I don't tie my tarps to the stantions. I've seen a couple boats with bent stantions due to the weight of a tarp when water or snow puddles in it.

I use tarps and always check them.


----------



## Ulladh (Jul 12, 2007)

It is a 20ft boat, not a lot of tarp to hold snow, if snow load is a concern tie to base of stanchions. The intent is to minimize snow in cockpit that may melt and re-freeze to block scuppers.


----------



## S/V Dutch Treat (Dec 28, 2011)

I used a tarp last winter and we had a few big wind storms. The tarp got shredded whilst the shrink wrapped boat near it (also more protected spot though) was fine.

I will still use a tarp again this year, but maybe a better one and try to tie it down tighter.


----------



## CatMan22 (Apr 16, 2012)

I built a frame much the same as trusses on a house that I covered with 5/8" OSB then placed a tarpaulin over everything and secured it. Not only did it keep everything dry but the height of the peak allowed me access to to cockpit and cabin when I needed. One of my neighbors called it 'The Ark ' when I was building it. Plan on doing the same this winter.


----------



## asdf38 (Jul 7, 2010)

lapworth said:


> If you can check on it each day use the tarp. I believe the shrink wrap is so you can put it out of sight and out of mind but what would I know. I leave my boat in the water year round without a tarp even.

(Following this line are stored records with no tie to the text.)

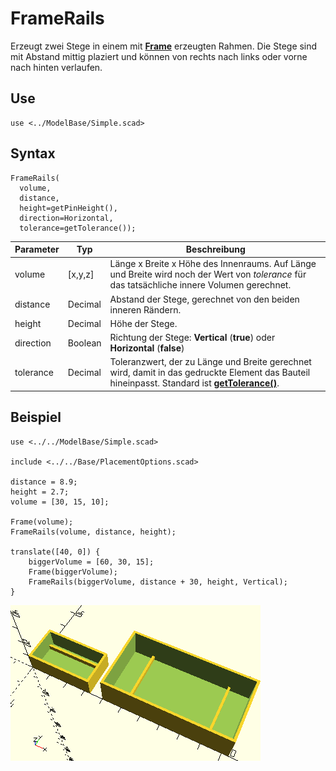 # FrameRails

Erzeugt zwei Stege in einem mit [__Frame__](Frame.md) erzeugten Rahmen. Die Stege sind mit Abstand mittig plaziert und können von rechts nach links oder vorne nach hinten verlaufen.

## Use
```
use <../ModelBase/Simple.scad>
```

## Syntax
```
FrameRails(
  volume,
  distance,
  height=getPinHeight(),
  direction=Horizontal, 
  tolerance=getTolerance());
```

| Parameter | Typ | Beschreibung |
| ------ | ------ | ------ |
| volume | \[x,y,z] | Länge x Breite x Höhe des Innenraums. Auf Länge und Breite wird noch der Wert von *tolerance* für das tatsächliche innere Volumen gerechnet. |
| distance | Decimal | Abstand der Stege, gerechnet von den beiden inneren Rändern. |
| height | Decimal | Höhe der Stege. |
| direction | Boolean | Richtung der Stege: __Vertical__ (__true__) oder __Horizontal__ (__false__) |
| tolerance | Decimal | Toleranzwert, der zu Länge und Breite gerechnet wird, damit in das gedruckte Element das Bauteil hineinpasst. Standard ist [__getTolerance()__](../Base/getTolerance.md). |

## Beispiel
```
use <../../ModelBase/Simple.scad>

include <../../Base/PlacementOptions.scad>

distance = 8.9;
height = 2.7;
volume = [30, 15, 10];

Frame(volume);
FrameRails(volume, distance, height);

translate([40, 0]) {
    biggerVolume = [60, 30, 15];
    Frame(biggerVolume);
    FrameRails(biggerVolume, distance + 30, height, Vertical);
}
```

![Zwei Beispiele](../../images/FrameRails_1.png)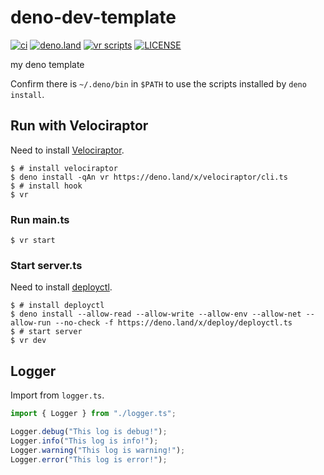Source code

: # deno-dev-template

[![ci](https://github.com/kawarimidoll/deno-dev-template/workflows/ci/badge.svg)](.github/workflows/ci.yml)
[![deno.land](https://img.shields.io/badge/deno-%5E1.0.0-green?logo=deno)](https://deno.land)
[![vr scripts](https://badges.velociraptor.run/flat.svg)](https://velociraptor.run)
[![LICENSE](https://img.shields.io/badge/license-MIT-brightgreen)](LICENSE)

my deno template

Confirm there is `~/.deno/bin` in `$PATH` to use the scripts installed by
`deno install`.

## Run with Velociraptor

Need to install [Velociraptor](https://velociraptor.run/).

```
$ # install velociraptor
$ deno install -qAn vr https://deno.land/x/velociraptor/cli.ts
$ # install hook
$ vr
```

### Run main.ts

```
$ vr start
```

### Start server.ts

Need to install [deployctl](https://deno.com/deploy/docs/deployctl).

```
$ # install deployctl
$ deno install --allow-read --allow-write --allow-env --allow-net --allow-run --no-check -f https://deno.land/x/deploy/deployctl.ts
$ # start server
$ vr dev
```

## Logger

Import from `logger.ts`.

```ts
import { Logger } from "./logger.ts";

Logger.debug("This log is debug!");
Logger.info("This log is info!");
Logger.warning("This log is warning!");
Logger.error("This log is error!");
```

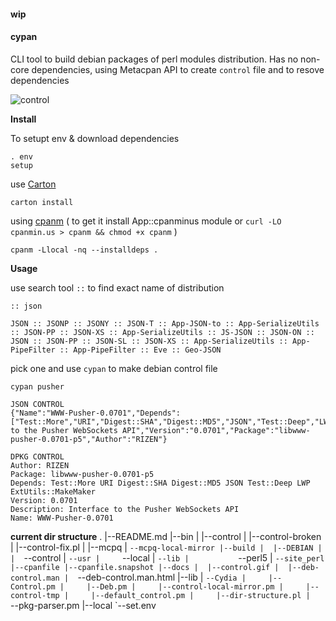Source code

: #### wip

#### cypan 

CLI tool to build debian packages of perl modules distribution. Has no non-core dependencies, using Metacpan API to create `control` file and to resove dependencies

![control](https://raw.githubusercontent.com/z448/pm2deb/master/lib/control.gif)

**Install**

To setupt env & download dependencies

```
. env
setup
```

use [Carton](https://metacpan.org/pod/Carton)

```
carton install
```

using [cpanm](https://metacpan.org/pod/App::cpanminus) ( to get it install App::cpanminus module or `curl -LO cpanmin.us > cpanm && chmod +x cpanm` )

```
cpanm -Llocal -nq --installdeps .
```


**Usage**

use search tool `::` to find exact name of distribution

```
:: json

JSON :: JSONP :: JSONY :: JSON-T :: App-JSON-to :: App-SerializeUtils :: JSON-PP :: JSON-XS :: App-SerializeUtils :: JS-JSON :: JSON-ON :: JSON :: JSON-PP :: JSON-SL :: JSON-XS :: App-SerializeUtils :: App-PipeFilter :: App-PipeFilter :: Eve :: Geo-JSON
```

pick one and use ```cypan``` to make debian control file

```
cypan pusher
 
JSON CONTROL
{"Name":"WWW-Pusher-0.0701","Depends":["Test::More","URI","Digest::SHA","Digest::MD5","JSON","Test::Deep","LWP","ExtUtils::MakeMaker"],"Description":"Interface to the Pusher WebSockets API","Version":"0.0701","Package":"libwww-pusher-0.0701-p5","Author":"RIZEN"}

DPKG CONTROL
Author: RIZEN
Package: libwww-pusher-0.0701-p5
Depends: Test::More URI Digest::SHA Digest::MD5 JSON Test::Deep LWP ExtUtils::MakeMaker
Version: 0.0701
Description: Interface to the Pusher WebSockets API
Name: WWW-Pusher-0.0701
```

**current dir structure**
.
|--README.md
|--bin
|  |--control
|  |--control-broken
|  |--control-fix.pl
|  |--mcpq
|  `--mcpq-local-mirror
|--build
|  |--DEBIAN
|  |  `--control
|  `--usr
|     `--local
|        `--lib
|           `--perl5
|              `--site_perl
|--cpanfile
|--cpanfile.snapshot
|--docs
|  |--control.gif
|  |--deb-control.man
|  `--deb-control.man.html
|--lib
|  `--Cydia
|     |--Control.pm
|     |--Deb.pm
|     |--control-local-mirror.pm
|     |--control-tmp
|     |--default_control.pm
|     |--dir-structure.pl
|     `--pkg-parser.pm
|--local
`--set.env

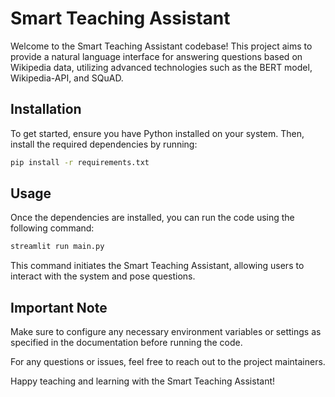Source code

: 
# Smart Teaching Assistant

Welcome to the Smart Teaching Assistant codebase! This project aims to provide a natural language interface for answering questions based on Wikipedia data, utilizing advanced technologies such as the BERT model, Wikipedia-API, and SQuAD.

## Installation

To get started, ensure you have Python installed on your system. Then, install the required dependencies by running:

```bash
pip install -r requirements.txt
```

## Usage

Once the dependencies are installed, you can run the code using the following command:

```bash
streamlit run main.py
```

This command initiates the Smart Teaching Assistant, allowing users to interact with the system and pose questions.

## Important Note

Make sure to configure any necessary environment variables or settings as specified in the documentation before running the code.

For any questions or issues, feel free to reach out to the project maintainers.

Happy teaching and learning with the Smart Teaching Assistant!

It all depends on how well you do the tarp. I've done tarps two years and it's fine and a lot cheaper. I'll say I liked it last winter when I had the mast down. Then I had one 30' (32 or 24 would have been better for my 26) over a high wood frame. It was perfectly dry although I had a problem with a large storm disrupting the frame.

With the mast up the year before that I had 3 tarps. That was more difficult and less sealed off.

Use a combination of tying the tarp down and weights. I mostly used milk cartons and coke bottles although I definitely have a problem with them puncturing and leaking. Personally I like the idea of the weights because it seems a little like a release valve. If wind gets under the tarp they can lift up and spill it out.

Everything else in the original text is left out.